The answer should be every line below, repeated exactly, with the images left out.

## Study material
+-------+

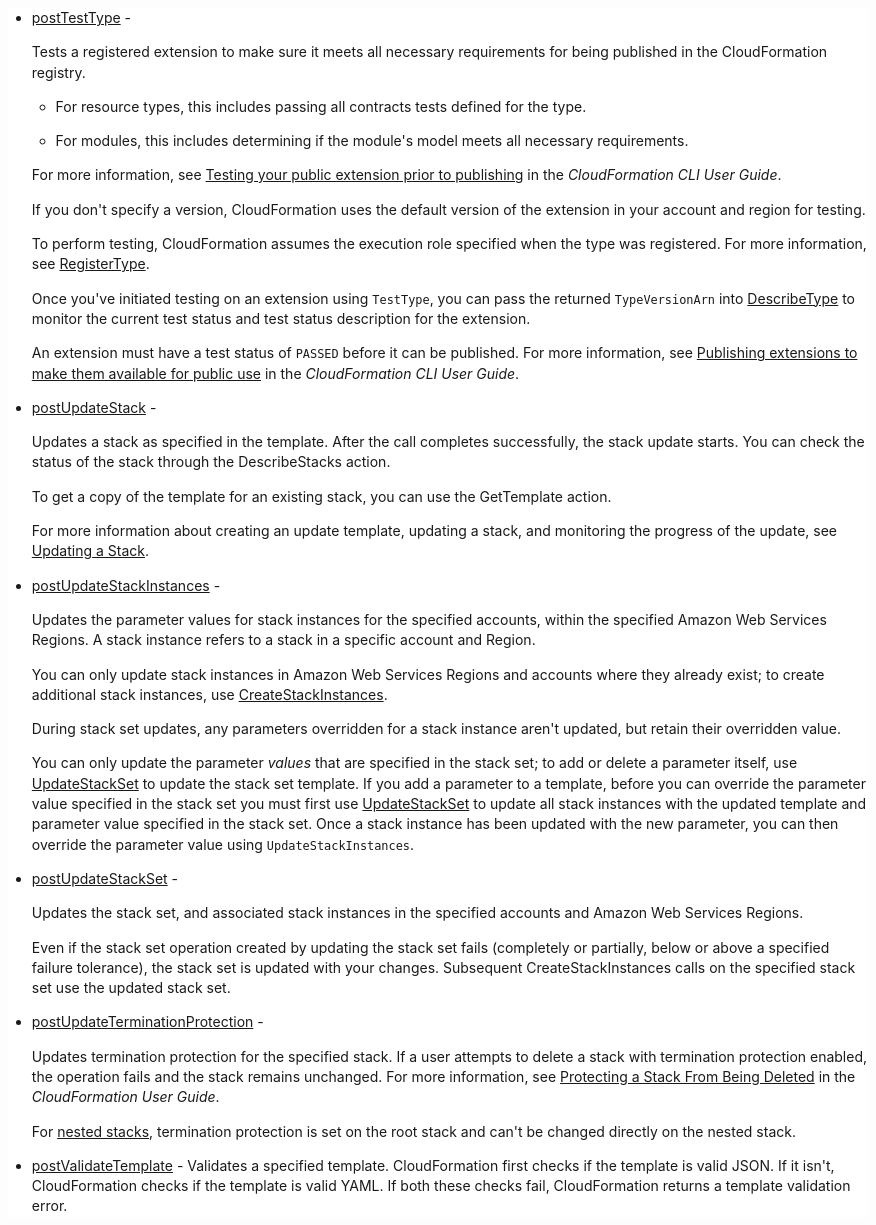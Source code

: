 * [postTestType](docs/sdk/README.md#posttesttype) - <p>Tests a registered extension to make sure it meets all necessary requirements for being published in the CloudFormation registry.</p> <ul> <li> <p>For resource types, this includes passing all contracts tests defined for the type.</p> </li> <li> <p>For modules, this includes determining if the module's model meets all necessary requirements.</p> </li> </ul> <p>For more information, see <a href="https://docs.aws.amazon.com/cloudformation-cli/latest/userguide/publish-extension.html#publish-extension-testing">Testing your public extension prior to publishing</a> in the <i>CloudFormation CLI User Guide</i>.</p> <p>If you don't specify a version, CloudFormation uses the default version of the extension in your account and region for testing.</p> <p>To perform testing, CloudFormation assumes the execution role specified when the type was registered. For more information, see <a href="AWSCloudFormation/latest/APIReference/API_RegisterType.html">RegisterType</a>.</p> <p>Once you've initiated testing on an extension using <code>TestType</code>, you can pass the returned <code>TypeVersionArn</code> into <a href="https://docs.aws.amazon.com/AWSCloudFormation/latest/APIReference/API_DescribeType.html">DescribeType</a> to monitor the current test status and test status description for the extension.</p> <p>An extension must have a test status of <code>PASSED</code> before it can be published. For more information, see <a href="https://docs.aws.amazon.com/cloudformation-cli/latest/userguide/resource-type-publish.html">Publishing extensions to make them available for public use</a> in the <i>CloudFormation CLI User Guide</i>.</p>
* [postUpdateStack](docs/sdk/README.md#postupdatestack) - <p>Updates a stack as specified in the template. After the call completes successfully, the stack update starts. You can check the status of the stack through the <a>DescribeStacks</a> action.</p> <p>To get a copy of the template for an existing stack, you can use the <a>GetTemplate</a> action.</p> <p>For more information about creating an update template, updating a stack, and monitoring the progress of the update, see <a href="https://docs.aws.amazon.com/AWSCloudFormation/latest/UserGuide/using-cfn-updating-stacks.html">Updating a Stack</a>.</p>
* [postUpdateStackInstances](docs/sdk/README.md#postupdatestackinstances) - <p>Updates the parameter values for stack instances for the specified accounts, within the specified Amazon Web Services Regions. A stack instance refers to a stack in a specific account and Region.</p> <p>You can only update stack instances in Amazon Web Services Regions and accounts where they already exist; to create additional stack instances, use <a href="https://docs.aws.amazon.com/AWSCloudFormation/latest/APIReference/API_CreateStackInstances.html">CreateStackInstances</a>.</p> <p>During stack set updates, any parameters overridden for a stack instance aren't updated, but retain their overridden value.</p> <p>You can only update the parameter <i>values</i> that are specified in the stack set; to add or delete a parameter itself, use <a href="https://docs.aws.amazon.com/AWSCloudFormation/latest/APIReference/API_UpdateStackSet.html">UpdateStackSet</a> to update the stack set template. If you add a parameter to a template, before you can override the parameter value specified in the stack set you must first use <a href="https://docs.aws.amazon.com/AWSCloudFormation/latest/APIReference/API_UpdateStackSet.html">UpdateStackSet</a> to update all stack instances with the updated template and parameter value specified in the stack set. Once a stack instance has been updated with the new parameter, you can then override the parameter value using <code>UpdateStackInstances</code>.</p>
* [postUpdateStackSet](docs/sdk/README.md#postupdatestackset) - <p>Updates the stack set, and associated stack instances in the specified accounts and Amazon Web Services Regions.</p> <p>Even if the stack set operation created by updating the stack set fails (completely or partially, below or above a specified failure tolerance), the stack set is updated with your changes. Subsequent <a>CreateStackInstances</a> calls on the specified stack set use the updated stack set.</p>
* [postUpdateTerminationProtection](docs/sdk/README.md#postupdateterminationprotection) - <p>Updates termination protection for the specified stack. If a user attempts to delete a stack with termination protection enabled, the operation fails and the stack remains unchanged. For more information, see <a href="https://docs.aws.amazon.com/AWSCloudFormation/latest/UserGuide/using-cfn-protect-stacks.html">Protecting a Stack From Being Deleted</a> in the <i>CloudFormation User Guide</i>.</p> <p>For <a href="https://docs.aws.amazon.com/AWSCloudFormation/latest/UserGuide/using-cfn-nested-stacks.html">nested stacks</a>, termination protection is set on the root stack and can't be changed directly on the nested stack.</p>
* [postValidateTemplate](docs/sdk/README.md#postvalidatetemplate) - Validates a specified template. CloudFormation first checks if the template is valid JSON. If it isn't, CloudFormation checks if the template is valid YAML. If both these checks fail, CloudFormation returns a template validation error.
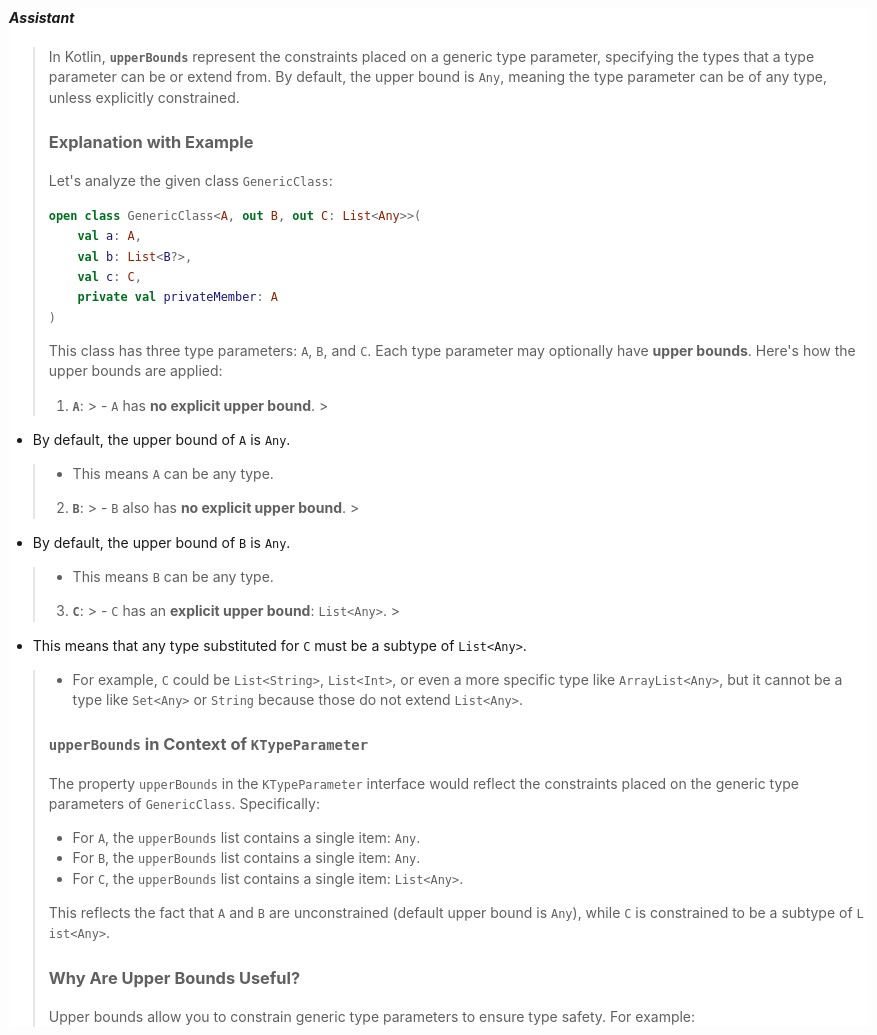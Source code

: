 
#### _Assistant_

> In Kotlin, **`upperBounds`** represent the constraints placed on a generic type parameter, specifying the types that a
> type parameter can be or extend from. By default, the upper bound is `Any`, meaning the type parameter can be of any
> type, unless explicitly constrained.
>
> ### Explanation with Example
>
> Let's analyze the given class `GenericClass`:
>
> ```kotlin
> open class GenericClass<A, out B, out C: List<Any>>(
>     val a: A,
>     val b: List<B?>,
>     val c: C,
>     private val privateMember: A
> )
> ```
>
> This class has three type parameters: `A`, `B`, and `C`. Each type parameter may optionally have **upper bounds**.
> Here's how the upper bounds are applied:
>
> 1. **`A`**:
     >    - `A` has **no explicit upper bound**.
     >
- By default, the upper bound of `A` is `Any`.
>    - This means `A` can be any type.
>
> 2. **`B`**:
     >    - `B` also has **no explicit upper bound**.
     >
- By default, the upper bound of `B` is `Any`.
>    - This means `B` can be any type.
>
> 3. **`C`**:
     >    - `C` has an **explicit upper bound**: `List<Any>`.
     >
- This means that any type substituted for `C` must be a subtype of `List<Any>`.
>    - For example, `C` could be `List<String>`, `List<Int>`, or even a more specific type like `ArrayList<Any>`, but it
       cannot be a type like `Set<Any>` or `String` because those do not extend `List<Any>`.
>
> ### `upperBounds` in Context of `KTypeParameter`
>
> The property `upperBounds` in the `KTypeParameter` interface would reflect the constraints placed on the generic type
> parameters of `GenericClass`. Specifically:
>
> - For `A`, the `upperBounds` list contains a single item: `Any`.
> - For `B`, the `upperBounds` list contains a single item: `Any`.
> - For `C`, the `upperBounds` list contains a single item: `List<Any>`.
>
> This reflects the fact that `A` and `B` are unconstrained (default upper bound is `Any`), while `C` is constrained to
> be a subtype of `List<Any>`.
>
> ### Why Are Upper Bounds Useful?
>
> Upper bounds allow you to constrain generic type parameters to ensure type safety. For example:
>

+-------+

## Result
Source code

: * [postTestType](docs/sdk/README.md#posttesttype) - <p>Tests a registered extension to make sure it meets all necessary requirements for being published in the CloudFormation registry.</p> <ul> <li> <p>For resource types, this includes passing all contracts tests defined for the type.</p> </li> <li> <p>For modules, this includes determining if the module's model meets all necessary requirements.</p> </li> </ul> <p>For more information, see <a href="https://docs.aws.amazon.com/cloudformation-cli/latest/userguide/publish-extension.html#publish-extension-testing">Testing your public extension prior to publishing</a> in the <i>CloudFormation CLI User Guide</i>.</p> <p>If you don't specify a version, CloudFormation uses the default version of the extension in your account and region for testing.</p> <p>To perform testing, CloudFormation assumes the execution role specified when the type was registered. For more information, see <a href="AWSCloudFormation/latest/APIReference/API_RegisterType.html">RegisterType</a>.</p> <p>Once you've initiated testing on an extension using <code>TestType</code>, you can pass the returned <code>TypeVersionArn</code> into <a href="https://docs.aws.amazon.com/AWSCloudFormation/latest/APIReference/API_DescribeType.html">DescribeType</a> to monitor the current test status and test status description for the extension.</p> <p>An extension must have a test status of <code>PASSED</code> before it can be published. For more information, see <a href="https://docs.aws.amazon.com/cloudformation-cli/latest/userguide/resource-type-publish.html">Publishing extensions to make them available for public use</a> in the <i>CloudFormation CLI User Guide</i>.</p>
* [postUpdateStack](docs/sdk/README.md#postupdatestack) - <p>Updates a stack as specified in the template. After the call completes successfully, the stack update starts. You can check the status of the stack through the <a>DescribeStacks</a> action.</p> <p>To get a copy of the template for an existing stack, you can use the <a>GetTemplate</a> action.</p> <p>For more information about creating an update template, updating a stack, and monitoring the progress of the update, see <a href="https://docs.aws.amazon.com/AWSCloudFormation/latest/UserGuide/using-cfn-updating-stacks.html">Updating a Stack</a>.</p>
* [postUpdateStackInstances](docs/sdk/README.md#postupdatestackinstances) - <p>Updates the parameter values for stack instances for the specified accounts, within the specified Amazon Web Services Regions. A stack instance refers to a stack in a specific account and Region.</p> <p>You can only update stack instances in Amazon Web Services Regions and accounts where they already exist; to create additional stack instances, use <a href="https://docs.aws.amazon.com/AWSCloudFormation/latest/APIReference/API_CreateStackInstances.html">CreateStackInstances</a>.</p> <p>During stack set updates, any parameters overridden for a stack instance aren't updated, but retain their overridden value.</p> <p>You can only update the parameter <i>values</i> that are specified in the stack set; to add or delete a parameter itself, use <a href="https://docs.aws.amazon.com/AWSCloudFormation/latest/APIReference/API_UpdateStackSet.html">UpdateStackSet</a> to update the stack set template. If you add a parameter to a template, before you can override the parameter value specified in the stack set you must first use <a href="https://docs.aws.amazon.com/AWSCloudFormation/latest/APIReference/API_UpdateStackSet.html">UpdateStackSet</a> to update all stack instances with the updated template and parameter value specified in the stack set. Once a stack instance has been updated with the new parameter, you can then override the parameter value using <code>UpdateStackInstances</code>.</p>
* [postUpdateStackSet](docs/sdk/README.md#postupdatestackset) - <p>Updates the stack set, and associated stack instances in the specified accounts and Amazon Web Services Regions.</p> <p>Even if the stack set operation created by updating the stack set fails (completely or partially, below or above a specified failure tolerance), the stack set is updated with your changes. Subsequent <a>CreateStackInstances</a> calls on the specified stack set use the updated stack set.</p>
* [postUpdateTerminationProtection](docs/sdk/README.md#postupdateterminationprotection) - <p>Updates termination protection for the specified stack. If a user attempts to delete a stack with termination protection enabled, the operation fails and the stack remains unchanged. For more information, see <a href="https://docs.aws.amazon.com/AWSCloudFormation/latest/UserGuide/using-cfn-protect-stacks.html">Protecting a Stack From Being Deleted</a> in the <i>CloudFormation User Guide</i>.</p> <p>For <a href="https://docs.aws.amazon.com/AWSCloudFormation/latest/UserGuide/using-cfn-nested-stacks.html">nested stacks</a>, termination protection is set on the root stack and can't be changed directly on the nested stack.</p>
* [postValidateTemplate](docs/sdk/README.md#postvalidatetemplate) - Validates a specified template. CloudFormation first checks if the template is valid JSON. If it isn't, CloudFormation checks if the template is valid YAML. If both these checks fail, CloudFormation returns a template validation error.
Source code

: 
#### _Assistant_

> In Kotlin, **`upperBounds`** represent the constraints placed on a generic type parameter, specifying the types that a
> type parameter can be or extend from. By default, the upper bound is `Any`, meaning the type parameter can be of any
> type, unless explicitly constrained.
>
> ### Explanation with Example
>
> Let's analyze the given class `GenericClass`:
>
> ```kotlin
> open class GenericClass<A, out B, out C: List<Any>>(
>     val a: A,
>     val b: List<B?>,
>     val c: C,
>     private val privateMember: A
> )
> ```
>
> This class has three type parameters: `A`, `B`, and `C`. Each type parameter may optionally have **upper bounds**.
> Here's how the upper bounds are applied:
>
> 1. **`A`**:
     >    - `A` has **no explicit upper bound**.
     >
- By default, the upper bound of `A` is `Any`.
>    - This means `A` can be any type.
>
> 2. **`B`**:
     >    - `B` also has **no explicit upper bound**.
     >
- By default, the upper bound of `B` is `Any`.
>    - This means `B` can be any type.
>
> 3. **`C`**:
     >    - `C` has an **explicit upper bound**: `List<Any>`.
     >
- This means that any type substituted for `C` must be a subtype of `List<Any>`.
>    - For example, `C` could be `List<String>`, `List<Int>`, or even a more specific type like `ArrayList<Any>`, but it
       cannot be a type like `Set<Any>` or `String` because those do not extend `List<Any>`.
>
> ### `upperBounds` in Context of `KTypeParameter`
>
> The property `upperBounds` in the `KTypeParameter` interface would reflect the constraints placed on the generic type
> parameters of `GenericClass`. Specifically:
>
> - For `A`, the `upperBounds` list contains a single item: `Any`.
> - For `B`, the `upperBounds` list contains a single item: `Any`.
> - For `C`, the `upperBounds` list contains a single item: `List<Any>`.
>
> This reflects the fact that `A` and `B` are unconstrained (default upper bound is `Any`), while `C` is constrained to
> be a subtype of `List<Any>`.
>
> ### Why Are Upper Bounds Useful?
>
> Upper bounds allow you to constrain generic type parameters to ensure type safety. For example:
>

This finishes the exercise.